Moderat dan Mencerdaskan
Indeks

Anis Matta: Dunia Mulai Mengevaluasi Ulang Posisi Israel dan Arsitektur Keamanan Timur Tengah

mega career expo

SALURANSATU.COM – JAKARTA — Wakil Menteri Luar Negeri RI Anis Matta menilai kepercayaan dunia terhadap Israel terus menurun menyusul rangkaian konflik di Gaza dan perang dengan Iran. Menurutnya, kegagalan Israel mencapai sejumlah target militer menjadi salah satu faktor yang mengubah persepsi banyak negara terhadap kekuatan negara tersebut.

Pernyataan itu disampaikan Anis dalam Sajid Friday Morning Talk yang diselenggarakan Serikat Jurnalis Muslim Indonesia (Sajid) di AQL Islamic Center, Tebet, Jakarta, Jumat (10/7/2026).

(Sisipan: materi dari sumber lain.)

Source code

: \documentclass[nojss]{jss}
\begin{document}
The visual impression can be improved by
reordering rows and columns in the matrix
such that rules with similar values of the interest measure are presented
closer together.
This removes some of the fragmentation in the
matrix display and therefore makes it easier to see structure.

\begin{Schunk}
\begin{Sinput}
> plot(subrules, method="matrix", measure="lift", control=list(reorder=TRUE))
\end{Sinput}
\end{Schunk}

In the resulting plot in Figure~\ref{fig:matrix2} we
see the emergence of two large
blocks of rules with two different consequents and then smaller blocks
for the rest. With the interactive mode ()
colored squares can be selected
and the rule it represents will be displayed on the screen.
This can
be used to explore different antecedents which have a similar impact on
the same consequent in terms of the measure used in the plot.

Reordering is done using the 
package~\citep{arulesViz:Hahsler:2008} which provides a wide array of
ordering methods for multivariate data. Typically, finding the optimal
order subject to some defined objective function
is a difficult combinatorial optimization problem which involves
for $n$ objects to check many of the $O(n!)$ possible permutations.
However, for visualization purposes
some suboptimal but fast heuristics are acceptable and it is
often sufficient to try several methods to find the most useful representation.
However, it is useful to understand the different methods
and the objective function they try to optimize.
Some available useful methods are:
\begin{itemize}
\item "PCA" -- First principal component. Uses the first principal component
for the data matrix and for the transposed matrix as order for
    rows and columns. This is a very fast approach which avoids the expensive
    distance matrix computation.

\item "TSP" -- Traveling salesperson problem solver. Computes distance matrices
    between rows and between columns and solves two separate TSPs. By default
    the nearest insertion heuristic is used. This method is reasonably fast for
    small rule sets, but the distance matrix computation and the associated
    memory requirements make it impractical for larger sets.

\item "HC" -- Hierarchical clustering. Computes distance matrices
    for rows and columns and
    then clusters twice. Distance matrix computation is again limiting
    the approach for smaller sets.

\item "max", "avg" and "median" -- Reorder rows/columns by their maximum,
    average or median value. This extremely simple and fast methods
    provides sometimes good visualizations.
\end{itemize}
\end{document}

Diskusi dipandu Ketua Umum Sajid Bachtiar Nasir dan dihadiri para jurnalis Muslim.

Anis mengatakan operasi militer Israel di Gaza belum menghasilkan kemenangan seperti yang diharapkan. Menurut dia, Israel belum mampu mencapai sasaran militernya, termasuk menemukan seluruh jaringan terowongan Hamas maupun membebaskan para sandera melalui operasi militer.

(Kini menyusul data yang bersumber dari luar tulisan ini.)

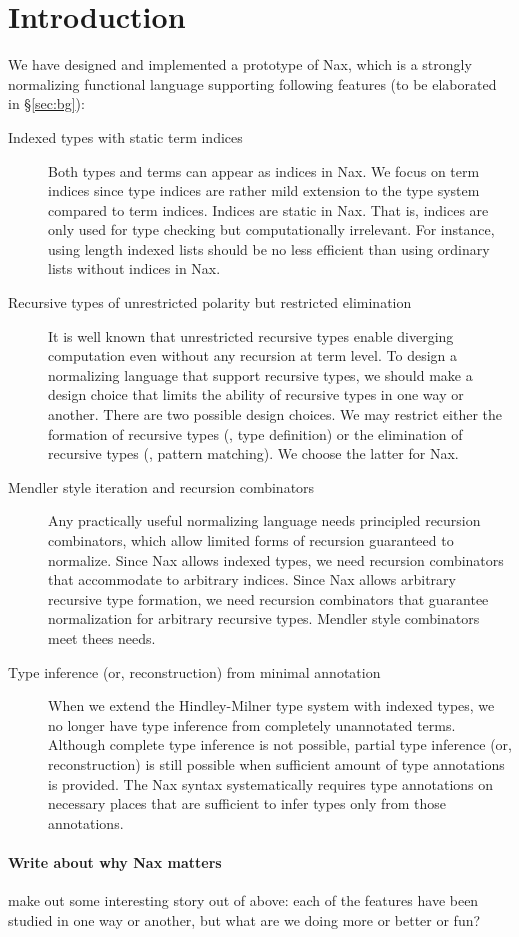 \section{Introduction}

We have designed and implemented a prototype of Nax, which is
a strongly normalizing functional language supporting following features
(to be elaborated in \S\ref{sec:bg}):
\begin{description}
\item[Indexed types with static term indices]
Both types and terms can appear as indices in Nax.
We focus on term indices since type indices are rather mild extension to
the type system compared to term indices.
Indices are static in Nax. That is, indices are only used for type checking
but computationally irrelevant. For instance, using length indexed lists
should be no less efficient than using ordinary lists without indices in Nax.

\item[Recursive types of unrestricted polarity but restricted elimination]
It is well known that unrestricted recursive types enable diverging computation
even without any recursion at term level. To design a normalizing language
that support recursive types, we should make a design choice that limits
the ability of recursive types in one way or another. There are two possible
design choices. We may restrict either the formation of recursive types
(\ie, type definition) or the elimination of recursive types
(\ie, pattern matching). We choose the latter for Nax.

\item[Mendler style iteration and recursion combinators]
Any practically useful normalizing language needs principled recursion
combinators, which allow limited forms of recursion guaranteed to normalize.
Since Nax allows indexed types, we need recursion combinators that accommodate
to arbitrary indices. Since Nax allows arbitrary recursive type formation,
we need recursion combinators that guarantee normalization for arbitrary
recursive types. Mendler style combinators meet thees needs.

\item[Type inference (or, reconstruction) from minimal annotation]
When we extend the Hindley-Milner type system with indexed types, we no longer
have type inference from completely unannotated terms. Although complete
type inference is not possible, partial type inference (or, reconstruction) is
still possible when sufficient amount of type annotations is provided.
The Nax syntax systematically requires type annotations on necessary places
that are sufficient to infer types only from those annotations.
\end{description}

\paragraph{Write about why Nax matters}
make out some interesting story out of above:
each of the features have been studied in one way or another,
but what are we doing more or better or fun?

“Sandera Israel yang kembali justru melalui kesepakatan dengan Hamas, bukan karena keberhasilan operasi militer. Semua target militernya tidak tercapai,” ujar Anis.

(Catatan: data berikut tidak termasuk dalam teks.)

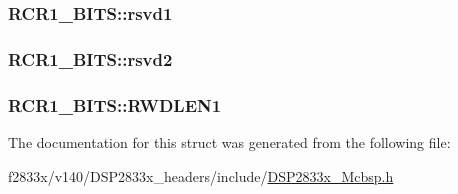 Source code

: \subsubsection[{rsvd1}]{ R\+C\+R1\+\_\+\+B\+I\+T\+S\+::rsvd1}\label{struct_r_c_r1___b_i_t_s_a0a7093ae73c7ad21567db066f96c786a}
\hypertarget{struct_r_c_r1___b_i_t_s_ad8d1653bf4581af4d2e0fd907fbaaf91}{}
\subsubsection[{rsvd2}]{ R\+C\+R1\+\_\+\+B\+I\+T\+S\+::rsvd2}\label{struct_r_c_r1___b_i_t_s_ad8d1653bf4581af4d2e0fd907fbaaf91}
\hypertarget{struct_r_c_r1___b_i_t_s_a5997e83558e0dc6eaf5e3c9b90bd6adc}{}
\subsubsection[{R\+W\+D\+L\+E\+N1}]{ R\+C\+R1\+\_\+\+B\+I\+T\+S\+::\+R\+W\+D\+L\+E\+N1}\label{struct_r_c_r1___b_i_t_s_a5997e83558e0dc6eaf5e3c9b90bd6adc}


The documentation for this struct was generated from the following file\+:\begin{DoxyCompactItemize}
\item 
f2833x/v140/\+D\+S\+P2833x\+\_\+headers/include/\hyperlink{_d_s_p2833x___mcbsp_8h}{D\+S\+P2833x\+\_\+\+Mcbsp.\+h}\end{DoxyCompactItemize}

Ia juga menilai serangan Hamas pada 7 Oktober 2023 menjadi pukulan terhadap reputasi intelijen Israel. Menurutnya, serangan tersebut memunculkan keraguan terhadap kemampuan lembaga intelijen Israel yang selama ini dikenal memiliki sistem keamanan yang kuat.

Anis mengatakan konflik kemudian meluas melalui operasi militer Israel terhadap Hizbullah dan berlanjut pada perang dengan Iran. Namun, menurutnya, perkembangan tersebut tidak mengubah penilaian dunia terhadap efektivitas strategi militer Israel.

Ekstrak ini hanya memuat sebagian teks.